Rod Rafael
- Full name: Rodrigo Rafael
- Country (sports): Philippines
- Born: March 1, 1960 (age 65)

Singles
- Career record: 4–3 (Davis Cup)
- Highest ranking: No. 965 (15 May 1989)

Doubles
- Career record: 2–5 (Davis Cup)

Medal record
Southeast Asian Games
| Silver medal – second place | 1985 Bangkok | Mixed doubles |
| Silver medal – second place | 1985 Bangkok | Men's team |
| Silver medal – second place | 1987 Jakarta | Mixed doubles |
| Silver medal – second place | 1987 Jakarta | Men's team |
| Silver medal – second place | 1989 Kuala Lumpur | Men's team |
| Bronze medal – third place | 1985 Bangkok | Men's singles |

= Rod Rafael =

Filipino tennis player (born 1960)

Rodrigo Rafael (born March 1, 1960) is a Filipino former tennis player. He now lives in New York.
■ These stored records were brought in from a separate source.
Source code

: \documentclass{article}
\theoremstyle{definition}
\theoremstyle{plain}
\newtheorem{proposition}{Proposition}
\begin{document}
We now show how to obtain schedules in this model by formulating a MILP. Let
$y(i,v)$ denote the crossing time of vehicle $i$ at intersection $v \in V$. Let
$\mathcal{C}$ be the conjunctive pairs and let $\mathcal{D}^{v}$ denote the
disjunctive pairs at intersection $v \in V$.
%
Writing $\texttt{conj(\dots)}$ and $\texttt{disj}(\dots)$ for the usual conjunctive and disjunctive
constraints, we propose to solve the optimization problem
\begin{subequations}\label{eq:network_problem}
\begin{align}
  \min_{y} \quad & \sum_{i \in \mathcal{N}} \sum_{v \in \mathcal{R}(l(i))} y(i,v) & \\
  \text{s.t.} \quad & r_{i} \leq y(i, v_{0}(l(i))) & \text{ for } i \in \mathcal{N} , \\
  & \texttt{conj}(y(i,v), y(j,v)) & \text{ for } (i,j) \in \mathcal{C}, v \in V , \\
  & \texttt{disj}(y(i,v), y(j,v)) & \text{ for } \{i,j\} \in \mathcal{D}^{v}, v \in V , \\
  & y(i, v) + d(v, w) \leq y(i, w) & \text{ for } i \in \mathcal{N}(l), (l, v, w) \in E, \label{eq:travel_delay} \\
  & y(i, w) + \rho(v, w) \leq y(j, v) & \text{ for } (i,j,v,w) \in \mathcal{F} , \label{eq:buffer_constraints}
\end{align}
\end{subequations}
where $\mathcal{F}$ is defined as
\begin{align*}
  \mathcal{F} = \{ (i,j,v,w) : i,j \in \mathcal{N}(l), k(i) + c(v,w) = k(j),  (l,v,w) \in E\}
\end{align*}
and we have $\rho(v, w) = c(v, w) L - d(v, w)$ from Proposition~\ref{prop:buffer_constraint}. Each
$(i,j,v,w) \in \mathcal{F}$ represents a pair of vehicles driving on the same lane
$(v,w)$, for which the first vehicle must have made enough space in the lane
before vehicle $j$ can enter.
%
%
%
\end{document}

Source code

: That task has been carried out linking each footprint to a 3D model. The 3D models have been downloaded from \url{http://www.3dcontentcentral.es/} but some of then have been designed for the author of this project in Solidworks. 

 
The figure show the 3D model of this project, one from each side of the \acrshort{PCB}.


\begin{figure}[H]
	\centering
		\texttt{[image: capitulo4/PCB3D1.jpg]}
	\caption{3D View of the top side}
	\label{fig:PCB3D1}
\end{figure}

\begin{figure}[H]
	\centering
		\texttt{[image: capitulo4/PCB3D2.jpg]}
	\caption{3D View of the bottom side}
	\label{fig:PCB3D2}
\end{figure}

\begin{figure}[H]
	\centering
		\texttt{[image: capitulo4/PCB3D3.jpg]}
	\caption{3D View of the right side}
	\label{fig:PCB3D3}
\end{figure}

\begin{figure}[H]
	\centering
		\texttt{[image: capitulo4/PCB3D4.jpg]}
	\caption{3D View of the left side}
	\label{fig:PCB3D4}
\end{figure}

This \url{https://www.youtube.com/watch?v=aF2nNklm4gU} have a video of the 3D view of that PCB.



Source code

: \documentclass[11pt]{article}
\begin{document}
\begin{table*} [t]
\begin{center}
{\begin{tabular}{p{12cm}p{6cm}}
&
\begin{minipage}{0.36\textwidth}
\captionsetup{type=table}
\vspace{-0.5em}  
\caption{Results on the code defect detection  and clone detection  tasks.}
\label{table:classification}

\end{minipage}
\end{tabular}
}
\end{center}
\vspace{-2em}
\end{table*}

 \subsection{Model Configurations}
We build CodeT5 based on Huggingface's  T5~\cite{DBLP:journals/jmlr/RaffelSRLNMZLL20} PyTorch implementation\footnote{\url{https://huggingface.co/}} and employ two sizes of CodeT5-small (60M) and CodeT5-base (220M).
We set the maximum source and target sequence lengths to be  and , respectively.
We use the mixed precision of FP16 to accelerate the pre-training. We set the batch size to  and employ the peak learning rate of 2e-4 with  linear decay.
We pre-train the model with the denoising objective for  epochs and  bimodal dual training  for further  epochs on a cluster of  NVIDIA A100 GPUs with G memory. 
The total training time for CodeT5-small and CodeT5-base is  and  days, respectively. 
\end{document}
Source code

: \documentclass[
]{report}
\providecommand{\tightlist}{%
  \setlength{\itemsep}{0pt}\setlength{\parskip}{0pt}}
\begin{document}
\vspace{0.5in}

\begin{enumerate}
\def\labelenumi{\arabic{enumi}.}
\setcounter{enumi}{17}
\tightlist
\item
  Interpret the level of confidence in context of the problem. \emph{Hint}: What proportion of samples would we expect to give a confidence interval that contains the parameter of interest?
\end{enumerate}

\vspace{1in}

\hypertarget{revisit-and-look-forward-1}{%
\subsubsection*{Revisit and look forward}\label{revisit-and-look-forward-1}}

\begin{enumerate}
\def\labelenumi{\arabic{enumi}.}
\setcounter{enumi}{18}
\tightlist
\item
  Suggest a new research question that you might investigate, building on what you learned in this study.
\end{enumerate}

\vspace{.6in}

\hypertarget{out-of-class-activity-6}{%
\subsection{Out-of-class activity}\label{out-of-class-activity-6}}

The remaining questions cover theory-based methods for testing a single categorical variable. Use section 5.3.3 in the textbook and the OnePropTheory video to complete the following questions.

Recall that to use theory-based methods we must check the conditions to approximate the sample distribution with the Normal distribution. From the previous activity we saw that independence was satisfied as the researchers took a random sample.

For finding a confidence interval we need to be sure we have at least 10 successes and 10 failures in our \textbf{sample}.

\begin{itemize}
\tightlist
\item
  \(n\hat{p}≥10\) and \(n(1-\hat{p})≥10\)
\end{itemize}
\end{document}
Rafael trained out of the Olivarez Tennis Center in Parañaque and was active on the international tour in the 1980s.

Between 1985 and 1989 he featured in 10 ties for the Philippines Davis Cup team, winning four singles and two doubles rubbers. He was also a medalist for the Philippines in multiple editions of the Southeast Asian Games in the late 1980s.